Throughout history, many different objects have been used to facilitate trade for goods and to measure wealth. Today, we usually think of dollars and coins when we define what we regard as money, although much commerce is carried out without any physical currency at all. Value is counted by entries in bank and credit card accounts, and the transfer of money often takes place through electronic impulses between computers. Objects have served the same purposes as well, in other times and places.

Throughout Africa's past, many objects have served as money—salt, shells, beads, metal, indigenous coins, European coins, jewelry, woven cloth, weapons and tools. The keys to understanding why a particular object came to be used as currency are acceptability and value. Acceptability encompasses such aspects as familiarity, usefulness and artistic expression, which add to the intrinsic value of the medium itself. Thus, while the scarcity of copper might have caused it to be exchanged on that basis alone, its use was further validated through the forms into which it was cast. Iron was more ubiquitous in African societies, but refining, forging, forming and decorating similarly increased its value.

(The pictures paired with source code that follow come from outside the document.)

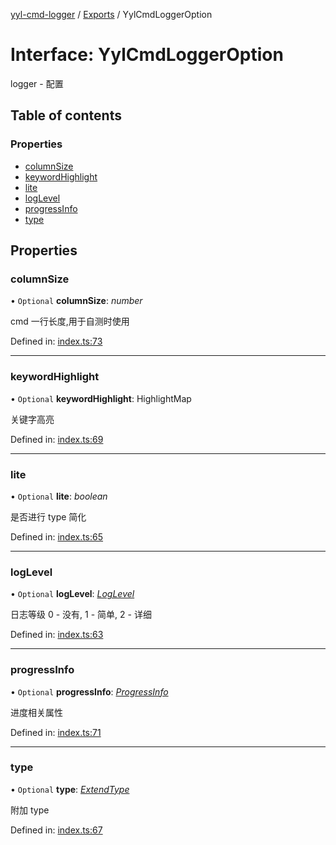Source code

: [yyl-cmd-logger](../README.md) / [Exports](../modules.md) / YylCmdLoggerOption

# Interface: YylCmdLoggerOption

logger - 配置

## Table of contents

### Properties

- [columnSize](yylcmdloggeroption.md#columnsize)
- [keywordHighlight](yylcmdloggeroption.md#keywordhighlight)
- [lite](yylcmdloggeroption.md#lite)
- [logLevel](yylcmdloggeroption.md#loglevel)
- [progressInfo](yylcmdloggeroption.md#progressinfo)
- [type](yylcmdloggeroption.md#type)

## Properties

### columnSize

• `Optional` **columnSize**: *number*

cmd 一行长度,用于自测时使用

Defined in: [index.ts:73](https://github.com/yyl-team/yyl-cmd-logger/blob/62650d1/src/index.ts#L73)

___

### keywordHighlight

• `Optional` **keywordHighlight**: HighlightMap

关键字高亮

Defined in: [index.ts:69](https://github.com/yyl-team/yyl-cmd-logger/blob/62650d1/src/index.ts#L69)

___

### lite

• `Optional` **lite**: *boolean*

是否进行 type 简化

Defined in: [index.ts:65](https://github.com/yyl-team/yyl-cmd-logger/blob/62650d1/src/index.ts#L65)

___

### logLevel

• `Optional` **logLevel**: [*LogLevel*](../modules.md#loglevel)

日志等级 0 - 没有, 1 - 简单, 2 - 详细

Defined in: [index.ts:63](https://github.com/yyl-team/yyl-cmd-logger/blob/62650d1/src/index.ts#L63)

___

### progressInfo

• `Optional` **progressInfo**: [*ProgressInfo*](progressinfo.md)

进度相关属性

Defined in: [index.ts:71](https://github.com/yyl-team/yyl-cmd-logger/blob/62650d1/src/index.ts#L71)

___

### type

• `Optional` **type**: [*ExtendType*](extendtype.md)

附加 type

Defined in: [index.ts:67](https://github.com/yyl-team/yyl-cmd-logger/blob/62650d1/src/index.ts#L67)
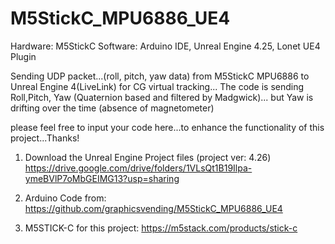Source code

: # M5StickC_MPU6886_UE4

Hardware: M5StickC
Software: Arduino IDE, Unreal Engine 4.25, Lonet UE4 Plugin

Sending UDP packet...(roll, pitch, yaw data) from M5StickC MPU6886 to Unreal Engine 4(LiveLink) for CG virtual tracking... 
The code is sending Roll,Pitch, Yaw (Quaternion based and filtered by Madgwick)... but Yaw is drifting over the time (absence of magnetometer)

please feel free to input your code here...to enhance the functionality of this project...Thanks!

1. Download the Unreal Engine Project files (project ver: 4.26)
https://drive.google.com/drive/folders/1VLsQt1B19Ilpa-ymeBVlP7oMbGEIMG13?usp=sharing

2. Arduino Code from:
https://github.com/graphicsvending/M5StickC_MPU6886_UE4

3. M5STICK-C for this project:
https://m5stack.com/products/stick-c
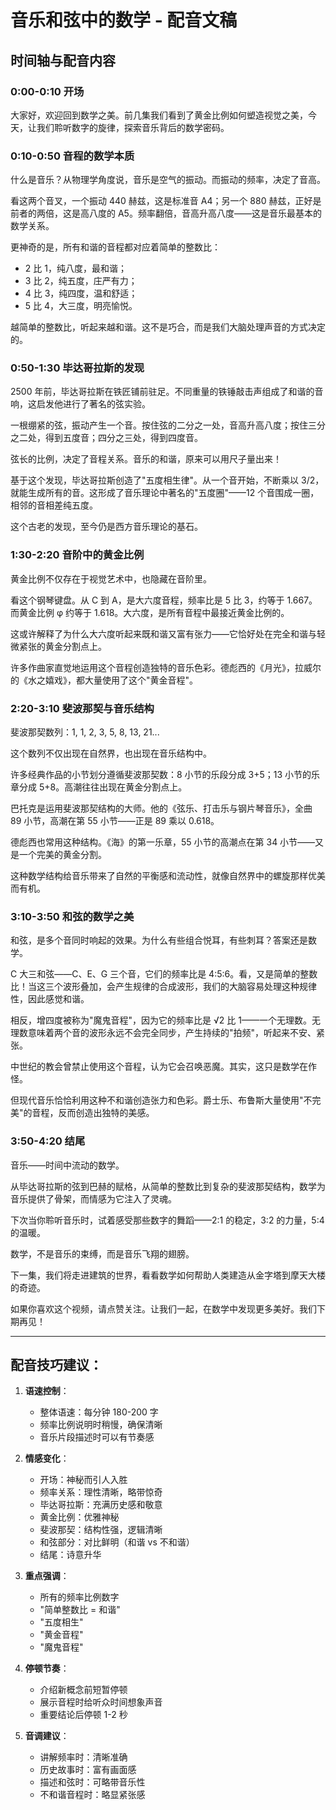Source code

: # 音乐和弦中的数学 - 配音文稿

## 时间轴与配音内容

### 0:00-0:10 开场

大家好，欢迎回到数学之美。前几集我们看到了黄金比例如何塑造视觉之美，今天，让我们聆听数字的旋律，探索音乐背后的数学密码。

### 0:10-0:50 音程的数学本质

什么是音乐？从物理学角度说，音乐是空气的振动。而振动的频率，决定了音高。

看这两个音叉，一个振动 440 赫兹，这是标准音 A4；另一个 880 赫兹，正好是前者的两倍，这是高八度的 A5。频率翻倍，音高升高八度——这是音乐最基本的数学关系。

更神奇的是，所有和谐的音程都对应着简单的整数比：

- 2 比 1，纯八度，最和谐；
- 3 比 2，纯五度，庄严有力；
- 4 比 3，纯四度，温和舒适；
- 5 比 4，大三度，明亮愉悦。

越简单的整数比，听起来越和谐。这不是巧合，而是我们大脑处理声音的方式决定的。

### 0:50-1:30 毕达哥拉斯的发现

2500 年前，毕达哥拉斯在铁匠铺前驻足。不同重量的铁锤敲击声组成了和谐的音响，这启发他进行了著名的弦实验。

一根绷紧的弦，振动产生一个音。按住弦的二分之一处，音高升高八度；按住三分之二处，得到五度音；四分之三处，得到四度音。

弦长的比例，决定了音程关系。音乐的和谐，原来可以用尺子量出来！

基于这个发现，毕达哥拉斯创造了"五度相生律"。从一个音开始，不断乘以 3/2，就能生成所有的音。这形成了音乐理论中著名的"五度圈"——12 个音围成一圈，相邻的音相差纯五度。

这个古老的发现，至今仍是西方音乐理论的基石。

### 1:30-2:20 音阶中的黄金比例

黄金比例不仅存在于视觉艺术中，也隐藏在音阶里。

看这个钢琴键盘。从 C 到 A，是大六度音程，频率比是 5 比 3，约等于 1.667。而黄金比例 φ 约等于 1.618。大六度，是所有音程中最接近黄金比例的。

这或许解释了为什么大六度听起来既和谐又富有张力——它恰好处在完全和谐与轻微紧张的黄金分割点上。

许多作曲家直觉地运用这个音程创造独特的音乐色彩。德彪西的《月光》，拉威尔的《水之嬉戏》，都大量使用了这个"黄金音程"。

### 2:20-3:10 斐波那契与音乐结构

斐波那契数列：1, 1, 2, 3, 5, 8, 13, 21...

这个数列不仅出现在自然界，也出现在音乐结构中。

许多经典作品的小节划分遵循斐波那契数：8 小节的乐段分成 3+5；13 小节的乐章分成 5+8。高潮往往出现在黄金分割点上。

巴托克是运用斐波那契结构的大师。他的《弦乐、打击乐与钢片琴音乐》，全曲 89 小节，高潮在第 55 小节——正是 89 乘以 0.618。

德彪西也常用这种结构。《海》的第一乐章，55 小节的高潮点在第 34 小节——又是一个完美的黄金分割。

这种数学结构给音乐带来了自然的平衡感和流动性，就像自然界中的螺旋那样优美而有机。

### 3:10-3:50 和弦的数学之美

和弦，是多个音同时响起的效果。为什么有些组合悦耳，有些刺耳？答案还是数学。

C 大三和弦——C、E、G 三个音，它们的频率比是 4:5:6。看，又是简单的整数比！当这三个波形叠加，会产生规律的合成波形，我们的大脑容易处理这种规律性，因此感觉和谐。

相反，增四度被称为"魔鬼音程"，因为它的频率比是 √2 比 1——一个无理数。无理数意味着两个音的波形永远不会完全同步，产生持续的"拍频"，听起来不安、紧张。

中世纪的教会曾禁止使用这个音程，认为它会召唤恶魔。其实，这只是数学在作怪。

但现代音乐恰恰利用这种不和谐创造张力和色彩。爵士乐、布鲁斯大量使用"不完美"的音程，反而创造出独特的美感。

### 3:50-4:20 结尾

音乐——时间中流动的数学。

从毕达哥拉斯的弦到巴赫的赋格，从简单的整数比到复杂的斐波那契结构，数学为音乐提供了骨架，而情感为它注入了灵魂。

下次当你聆听音乐时，试着感受那些数字的舞蹈——2:1 的稳定，3:2 的力量，5:4 的温暖。

数学，不是音乐的束缚，而是音乐飞翔的翅膀。

下一集，我们将走进建筑的世界，看看数学如何帮助人类建造从金字塔到摩天大楼的奇迹。

如果你喜欢这个视频，请点赞关注。让我们一起，在数学中发现更多美好。我们下期再见！

---

## 配音技巧建议：

1. **语速控制**：

   - 整体语速：每分钟 180-200 字
   - 频率比例说明时稍慢，确保清晰
   - 音乐片段描述时可以有节奏感

2. **情感变化**：

   - 开场：神秘而引人入胜
   - 频率关系：理性清晰，略带惊奇
   - 毕达哥拉斯：充满历史感和敬意
   - 黄金比例：优雅神秘
   - 斐波那契：结构性强，逻辑清晰
   - 和弦部分：对比鲜明（和谐 vs 不和谐）
   - 结尾：诗意升华

3. **重点强调**：

   - 所有的频率比例数字
   - "简单整数比 = 和谐"
   - "五度相生"
   - "黄金音程"
   - "魔鬼音程"

4. **停顿节奏**：

   - 介绍新概念前短暂停顿
   - 展示音程时给听众时间想象声音
   - 重要结论后停顿 1-2 秒

5. **音调建议**：
   - 讲解频率时：清晰准确
   - 历史故事时：富有画面感
   - 描述和弦时：可略带音乐性
   - 不和谐音程时：略显紧张感
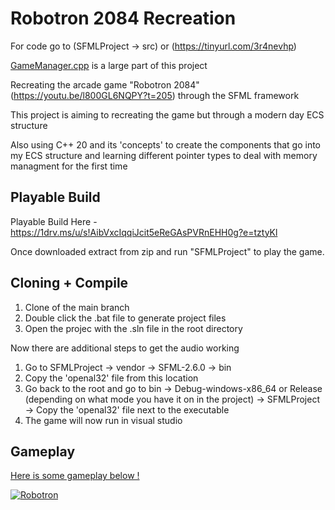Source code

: # Robotron 2084 Recreation

For code go to (SFMLProject -> src) or (https://tinyurl.com/3r4nevhp)

[GameManager.cpp](https://github.com/Brad0408/ArcadeGame/blob/main/SFMLProject/src/GameManager.cpp) is a large part of this project

Recreating the arcade game "Robotron 2084" (https://youtu.be/l800GL6NQPY?t=205) through the SFML framework

This project is aiming to recreating the game but through a modern day ECS structure

Also using C++ 20 and its 'concepts' to create the components that go into my ECS structure and learning different pointer types to deal with memory managment for the first time


## Playable Build

Playable Build Here - https://1drv.ms/u/s!AibVxcIqqiJcit5eReGAsPVRnEHH0g?e=tztyKl

Once downloaded extract from zip and run "SFMLProject" to play the game.


## Cloning + Compile

1) Clone of the main branch
2) Double click the .bat file to generate project files
3) Open the projec with the .sln file in the root directory

Now there are additional steps to get the audio working
1) Go to SFMLProject -> vendor -> SFML-2.6.0 -> bin
2) Copy the 'openal32' file from this location
3) Go back to the root and go to bin -> Debug-windows-x86_64 or Release (depending on what mode you have it on in the project) -> SFMLProject -> Copy the 'openal32' file next to the executable
4) The game will now run in visual studio


## Gameplay

<ins> Here is some gameplay below ! </ins>

[![Robotron](https://i.ytimg.com/vi/adypIm5LvcQ/maxresdefault.jpg?sqp=-oaymwEmCIAKENAF8quKqQMa8AEB-AH-CYAC0AWKAgwIABABGH8gEygTMA8=&amp;rs=AOn4CLBGf-b7ap22g0jiwROJa1cqly0JDQ)](https://youtu.be/adypIm5LvcQ)
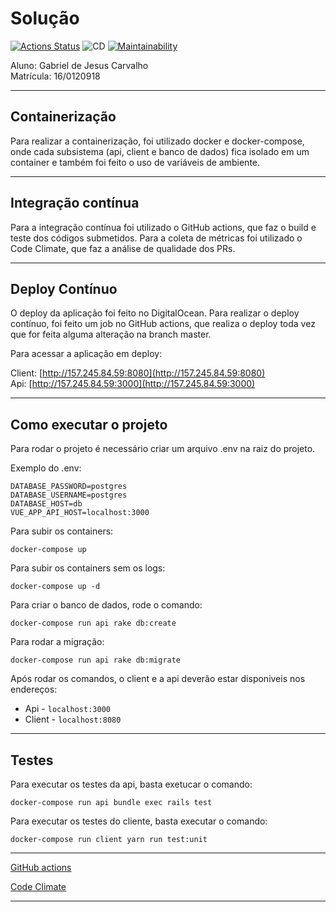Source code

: # Solução

[![Actions Status](https://github.com/gabrieloak/Trabalho-Individual-2020-1/workflows/CI/badge.svg)](https://github.com/GabrielOak/Trabalho-Individual-2020-1/actions) 
![CD](https://github.com/GabrielOak/Trabalho-Individual-2020-1/workflows/CD/badge.svg) 
[![Maintainability](https://api.codeclimate.com/v1/badges/6bffd7d67adef8efc3bb/maintainability)](https://codeclimate.com/github/GabrielOak/Trabalho-Individual-2020-1/maintainability)

Aluno: Gabriel de Jesus Carvalho  
Matrícula: 16/0120918  

---

## Containerização

Para realizar a containerização, foi utilizado docker e docker-compose, onde cada subsistema (api, client e banco de dados) fica isolado em um container e também foi feito o uso de variáveis de ambiente.

--- 
## Integração contínua

Para a integração contínua foi utilizado o GitHub actions, que faz o build e teste dos códigos submetidos. Para a coleta de métricas foi utilizado o Code Climate, que faz a análise de qualidade dos PRs.

---

## Deploy Contínuo

O deploy da aplicação foi feito no DigitalOcean. Para realizar o deploy contínuo, foi feito um job no GitHub actions, que realiza o deploy toda vez que for feita alguma alteração na branch master.

Para acessar a aplicação em deploy:

Client: [http://157.245.84.59:8080](http://157.245.84.59:8080)   
Api: [http://157.245.84.59:3000](http://157.245.84.59:3000)

---

## Como executar o projeto

Para rodar o projeto é necessário criar um arquivo .env na raiz do projeto.

Exemplo do .env:

    DATABASE_PASSWORD=postgres
    DATABASE_USERNAME=postgres
    DATABASE_HOST=db
    VUE_APP_API_HOST=localhost:3000

Para subir os containers:

    docker-compose up

Para subir os containers sem os logs:  
    
    docker-compose up -d 

Para criar o banco de dados, rode o comando:

    docker-compose run api rake db:create

Para rodar a migração:

    docker-compose run api rake db:migrate


Após rodar os comandos, o client e a api deverão estar disponiveis nos endereços: 

- Api - `localhost:3000`
- Client - `localhost:8080`

---

## Testes

Para executar os testes da api, basta exetucar o comando:

    docker-compose run api bundle exec rails test 

Para executar os testes do cliente, basta executar o comando:

    docker-compose run client yarn run test:unit

---

[GitHub actions](https://github.com/GabrielOak/Trabalho-Individual-2020-1/actions)

[Code Climate](https://codeclimate.com/github/GabrielOak/Trabalho-Individual-2020-1)

---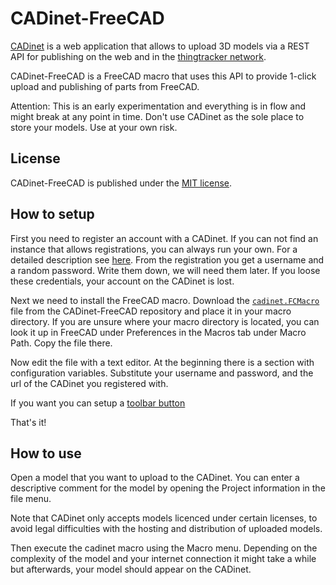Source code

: CADinet-FreeCAD
===============

[CADinet](https://github.com/jreinhardt/CADinet) is a web application that
allows to upload 3D models via a REST API for publishing on the web and in the
[thingtracker network](https://thingtracker.net).

CADinet-FreeCAD is a FreeCAD macro that uses this API to provide 1-click upload
and publishing of parts from FreeCAD.

Attention: This is an early experimentation and everything is in flow and might
break at any point in time. Don't use CADinet as the sole place to store your
models. Use at your own risk.

License
-------

CADinet-FreeCAD is published under the [MIT license](http://opensource.org/licenses/MIT).


How to setup
------------

First you need to register an account with a CADinet. If you can not find an
instance that allows registrations, you can always run your own. For a detailed
description see [here](https://github.com/jreinhardt/CADinet). From the
registration you get a username and a random password. Write them down, we will
need them later. If you loose these credentials, your account on the CADinet is
lost.

Next we need to install the FreeCAD macro. Download the [`cadinet.FCMacro`](https://raw.githubusercontent.com/jreinhardt/CADinet-freecad/master/cadinet.FCMacro) file
from the CADinet-FreeCAD repository and place it in your macro directory. If
you are unsure where your macro directory is located, you can look it up in
FreeCAD under Preferences in the Macros tab under Macro Path. Copy the file
there.

Now edit the file with a text editor. At the beginning there is a section with
configuration variables. Substitute your username and password, and the url of
the CADinet you registered with.

If you want you can setup a [toolbar button](http://freecadweb.org/wiki/index.php?title=Macros_recipes#How_to_use.3F)

That's it!

How to use
----------

Open a model that you want to upload to the CADinet. You can enter a
descriptive comment for the model by opening the Project information in the
file menu.

Note that CADinet only accepts models licenced under certain licenses, to avoid
legal difficulties with the hosting and distribution of uploaded models.

Then execute the cadinet macro using the Macro menu. Depending on the
complexity of the model and your internet connection it might take a while but
afterwards, your model should appear on the CADinet.
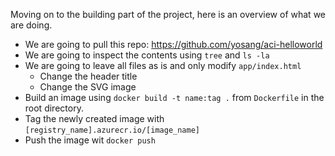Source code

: Moving on to the building part of the project, here is an overview of what we are doing.

- We are going to pull this repo: https://github.com/yosang/aci-helloworld
- We are going to inspect the contents using `tree` and `ls -la`
- We are going to leave all files as is and only modify `app/index.html`
    - Change the header title
    - Change the SVG image
- Build an image using `docker build -t name:tag .` from `Dockerfile` in the root directory.
- Tag the newly created image with `[registry_name].azurecr.io/[image_name]`
- Push the image wit `docker push`
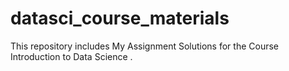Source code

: datasci_course_materials
========================

This repository includes My Assignment Solutions for the Course Introduction to Data Science .
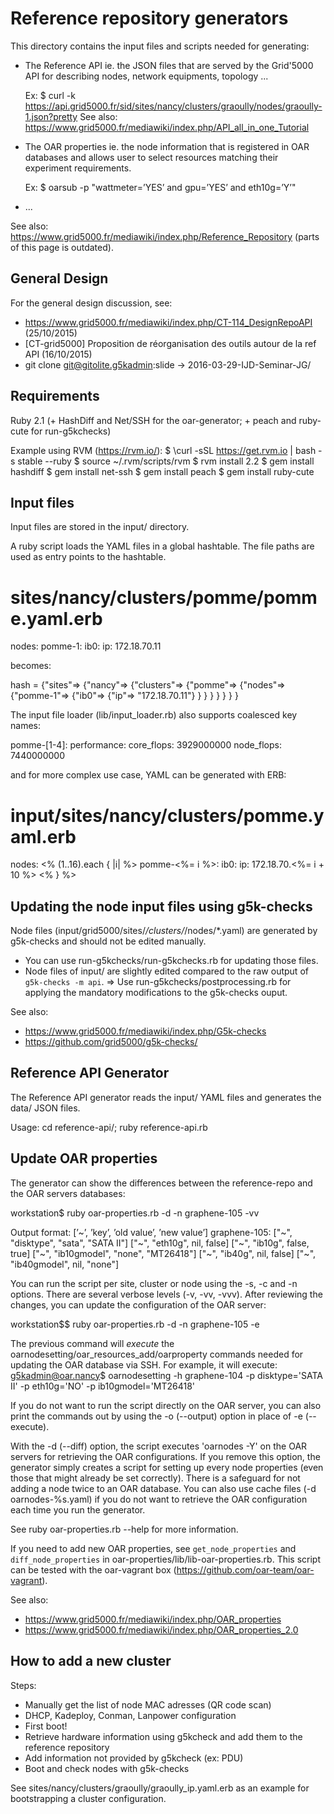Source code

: Reference repository generators
===============================

This directory contains the input files and scripts needed for generating:

- The Reference API ie. the JSON files that are served by the Grid'5000 API for describing nodes, network equipments, topology ...

  Ex: $ curl -k https://api.grid5000.fr/sid/sites/nancy/clusters/graoully/nodes/graoully-1.json?pretty
  See also: https://www.grid5000.fr/mediawiki/index.php/API_all_in_one_Tutorial

- The OAR properties ie. the node information that is registered in OAR databases and 
  allows user to select resources matching their experiment requirements.

  Ex: $ oarsub -p "wattmeter=’YES’ and gpu=’YES’ and eth10g=’Y’"

- ...

See also: https://www.grid5000.fr/mediawiki/index.php/Reference_Repository (parts of this page is outdated).

General Design
--------------

For the general design discussion, see:
* https://www.grid5000.fr/mediawiki/index.php/CT-114_DesignRepoAPI (25/10/2015)
* [CT-grid5000] Proposition de réorganisation des outils autour de la ref API (16/10/2015)
* git clone git@gitolite.g5kadmin:slide -> 2016-03-29-IJD-Seminar-JG/

Requirements
------------
Ruby 2.1 (+ HashDiff and Net/SSH for the oar-generator; + peach and ruby-cute for run-g5kchecks)

Example using RVM (https://rvm.io/):
$ \curl -sSL https://get.rvm.io | bash -s stable --ruby
$ source ~/.rvm/scripts/rvm
$ rvm install 2.2
$ gem install hashdiff
$ gem install net-ssh
$ gem install peach
$ gem install ruby-cute

Input files
-----------

Input files are stored in the input/ directory.

A ruby script loads the YAML files in a global hashtable. The file paths are used as entry points to the hashtable.
# sites/nancy/clusters/pomme/pomme.yaml.erb
nodes:
  pomme-1:
  ib0:
    ip: 172.18.70.11

becomes:

hash = {"sites"=>
        {"nancy"=>
         {"clusters"=>
          {"pomme"=>
           {"nodes"=>
            {"pomme-1"=>
             {"ib0"=> {"ip"=> "172.18.70.11"} }
        } } } } } }

The input file loader (lib/input_loader.rb) also supports coalesced key names:

pomme-[1-4]:
  performance:
    core_flops: 3929000000
    node_flops: 7440000000

and for more complex use case, YAML can be generated with ERB:

# input/sites/nancy/clusters/pomme.yaml.erb
nodes:
  <% (1..16).each { |i| %>
  pomme-<%= i %>:
    ib0:
      ip: 172.18.70.<%= i + 10 %>
  <% } %>

Updating the node input files using g5k-checks
----------------------------------------------

Node files (input/grid5000/sites/*/clusters/*/nodes/*.yaml) are generated by g5k-checks and should not be edited manually.
- You can use run-g5kchecks/run-g5kchecks.rb for updating those files.
- Node files of input/ are slightly edited compared to the raw output of `g5k-checks -m api`.
  => Use run-g5kchecks/postprocessing.rb for applying the mandatory modifications to the g5k-checks ouput.

See also:
* https://www.grid5000.fr/mediawiki/index.php/G5k-checks
* https://github.com/grid5000/g5k-checks/

Reference API Generator
-----------------------

The Reference API generator reads the input/ YAML files and generates the data/ JSON files.

Usage: cd reference-api/; ruby reference-api.rb

Update OAR properties
---------------------

The generator can show the differences between the reference-repo and the OAR servers databases:

workstation$ ruby oar-properties.rb -d -n graphene-105 -vv

Output format: [’~’, ’key’, ’old value’, ’new value’]
  graphene-105:
    ["~", "disktype", "sata", "SATA II"]
    ["~", "eth10g", nil, false]
    ["~", "ib10g", false, true]
    ["~", "ib10gmodel", "none", "MT26418"]
    ["~", "ib40g", nil, false]
    ["~", "ib40gmodel", nil, "none"]

You can run the script per site, cluster or node using the -s, -c and -n options. There are several verbose levels (-v, -vv, -vvv).
After reviewing the changes, you can update the configuration of the OAR server:

workstation$$ ruby oar-properties.rb -d -n graphene-105 -e

The previous command will *execute* the oarnodesetting/oar_resources_add/oarproperty commands needed for updating the OAR database via SSH. For example, it will execute:
g5kadmin@oar.nancy$ oarnodesetting -h graphene-104 -p disktype='SATA II' -p eth10g='NO' -p ib10gmodel='MT26418'

If you do not want to run the script directly on the OAR server, you can also print the commands out by using the -o (--output) option in place of -e (--execute).

With the -d (--diff) option, the script executes 'oarnodes -Y' on the OAR servers for retrieving the OAR configurations. If you remove this option, the generator
simply creates a script for setting up every node properties (even those that might already be set correctly). There is a safeguard for not adding a node twice to an OAR database.
You can also use cache files (-d oarnodes-%s.yaml) if you do not want to retrieve the OAR configuration each time you run the generator.

See ruby oar-properties.rb --help for more information.

If you need to add new OAR properties, see `get_node_properties` and `diff_node_properties` in oar-properties/lib/lib-oar-properties.rb.
This script can be tested with the oar-vagrant box (https://github.com/oar-team/oar-vagrant).

See also: 
* https://www.grid5000.fr/mediawiki/index.php/OAR_properties
* https://www.grid5000.fr/mediawiki/index.php/OAR_properties_2.0

How to add a new cluster
------------------------
Steps:
- Manually get the list of node MAC adresses (QR code scan)
- DHCP, Kadeploy, Conman, Lanpower configuration
- First boot!
- Retrieve hardware information using g5kcheck and add them to the reference repository
- Add information not provided by g5kcheck (ex: PDU)
- Boot and check nodes with g5k-checks

See sites/nancy/clusters/graoully/graoully_ip.yaml.erb as an example for bootstrapping a cluster configuration.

Economists and financial historians writing about mediums of exchange typically define currency as a durable, divisible and accepted means of measuring and storing value. Governments and laws largely define acceptance today, but over the course of history, acceptance was more often conferred by broader cultural currents, including religion, myth and beliefs about the nature of the universe. In Africa, where few extensive nation-states existed, the needs of trade and commerce depended on commonly held beliefs or values that spanned great geographical distances and an almost unimaginable diversity of activities. Consequently, the currency needed for even the simplest daily transactions was backed by shared beliefs as much as by the intrinsic value of the currency itself. Transactions that involved significant life events—marriage, procreation, health and death—were validated by objects with high intrinsic, symbolic and artistic values.

This exhibition is a celebration of the art of the currencies used in Africa. It also explores the beliefs that supported the monetary systems of African societies and led to the elaboration and transformation of plain currencies into objects of beauty.

To provide a context for these currencies, this exhibition includes a selection of objects commonly used as mediums of exchange, such as cowrie shells, beads and bundled and woven textiles. The metal currencies, which are the focus of this exhibit, range from conventional forms to highly valued complex designs executed with considerable technical skill and artistic sensibility in rare and precious metals.